Now, how many of your "average" car audio customers are buying $1500 sets of Focals, compared to, say, $200 Alpine Type R component sets? As mentioned in my quote, there will most likely always be the high end retailers who cater to the more spendy crowd and regulate the online sales of their gear. However, the people who spend that kind of loot on speakers are probably even fewer in numbers, statistically speaking, than the DIY crowd.

We have phones now (myself included) that can scan a barcode at a retailer, do a quick google search and find the lowest prices for the same product online. As these things become more common, retailers are forced to either lower their prices, offer some additional value for their higher prices, or go out of business. 
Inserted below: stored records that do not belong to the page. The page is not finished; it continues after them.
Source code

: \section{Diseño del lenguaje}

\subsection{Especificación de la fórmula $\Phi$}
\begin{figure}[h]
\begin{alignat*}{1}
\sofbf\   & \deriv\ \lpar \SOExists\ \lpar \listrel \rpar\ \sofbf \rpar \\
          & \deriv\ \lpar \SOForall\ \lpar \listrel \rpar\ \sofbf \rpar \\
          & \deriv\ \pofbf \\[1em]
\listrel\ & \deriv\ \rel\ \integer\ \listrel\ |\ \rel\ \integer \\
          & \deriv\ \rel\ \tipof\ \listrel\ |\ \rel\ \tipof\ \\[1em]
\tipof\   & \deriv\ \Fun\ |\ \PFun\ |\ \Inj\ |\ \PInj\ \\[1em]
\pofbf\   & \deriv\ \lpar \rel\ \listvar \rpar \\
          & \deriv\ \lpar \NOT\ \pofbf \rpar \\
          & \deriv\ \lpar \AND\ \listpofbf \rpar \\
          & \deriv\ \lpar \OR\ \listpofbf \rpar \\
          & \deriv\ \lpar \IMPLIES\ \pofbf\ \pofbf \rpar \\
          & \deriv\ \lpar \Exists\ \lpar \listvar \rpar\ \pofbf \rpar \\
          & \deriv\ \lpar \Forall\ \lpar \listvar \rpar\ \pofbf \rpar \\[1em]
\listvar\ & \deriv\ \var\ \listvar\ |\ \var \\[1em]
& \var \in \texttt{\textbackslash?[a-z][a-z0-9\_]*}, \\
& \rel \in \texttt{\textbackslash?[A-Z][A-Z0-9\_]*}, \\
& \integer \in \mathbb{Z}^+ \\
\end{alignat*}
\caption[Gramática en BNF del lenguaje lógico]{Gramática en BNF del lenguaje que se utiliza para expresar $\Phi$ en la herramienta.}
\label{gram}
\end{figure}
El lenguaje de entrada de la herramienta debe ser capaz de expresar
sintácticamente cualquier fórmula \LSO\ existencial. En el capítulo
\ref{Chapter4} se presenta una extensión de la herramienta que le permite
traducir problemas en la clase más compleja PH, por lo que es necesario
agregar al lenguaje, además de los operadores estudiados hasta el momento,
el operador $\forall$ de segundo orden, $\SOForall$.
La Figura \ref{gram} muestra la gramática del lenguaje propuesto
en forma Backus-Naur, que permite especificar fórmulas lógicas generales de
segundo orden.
I bought a Pioneer DEX-P99RS last week for $975 shipped, authorized, and on the internet. MSRP is between $1200-$1350, depending on where you look, plus another $100 or so for sales tax. I posted the link in the Hot Deals, and within 12 hours, 10 more were sold. Find me a single B&M store that can sell/has sold ELEVEN $1,000 headunits in a single business day.  Did it somehow devalue the headunit, because an online retailer with less overhead made $200 off my sale instead of some B&M making $600, and Uncle Sam pocketing an additional Benjamin?


----------



## Eastman474 (Jan 8, 2010)

mikey7182 said:


> I used to manage a store for a Verizon authorized dealer. I had a guy pull up once in a brand new 911 Turbo and he walked in all uppity like he had something to prove. He probably figured I was going to pitch him the most expensive phone we offered (Treo 700WX at the time) with all the data packages and accessories. Instead, I started out with the free flip phone by Samsung. You could tell he was taken aback because he knew I'd seen him pull up.
> 
> I learned a long time ago that there are plenty of people with money who don't flaunt it, and plenty of people with NO money who DO. I didn't look at him and think "man, that guy is rich!" I looked at him and thought "man, that guy has an expensive car." As a salesman and a person, that was an important distinction to make, and it allowed me to sell the customer what they actually wanted rather than what I thought they needed.
> 
> He ended up buying the Treo along with $100 in accessories, and sent his twin brother in the next day who pulled up in a new Jag (he was a dentist and the twin was an orthodontist). I still remember the Frost brothers.


:laugh: Funny 


mikey7182 said:


> This isn't 1998. The gear sold on the internet doesn't fall off the back of a truck. It's not "grey-market" anymore. The majority of gear sold by places like SonicElectronix and Onlinecarstereo is provided directly from the manufacturers, whether they want to admit it or not. It HAS to be, if for no other reason than the sheer volume of gear available and sold by these places. Manufacturers go where the money is, and they're not going to sacrifice the majority of their revenue stream to protect the evermore obsolete network of B&M dealers. It's not a coincidence that places like Ultimate Electronics and Circuit City have both gone out of business in the last 2 years. Online sales haven't just affected car audio.
> 
> I just bought a pair of Kenwood XR-4S refurbs for $360 shipped. They came with a 90 day warranty. In order to justify purchasing them at a B&M instead, they would BOTH have to go bad 3 times and I'd have to fund the replacements myself. B&M shops still have their place in the market, but with the internet knowledge base, the DIY crowd, and heavily discounted online sales, their customer base is growing smaller by the day.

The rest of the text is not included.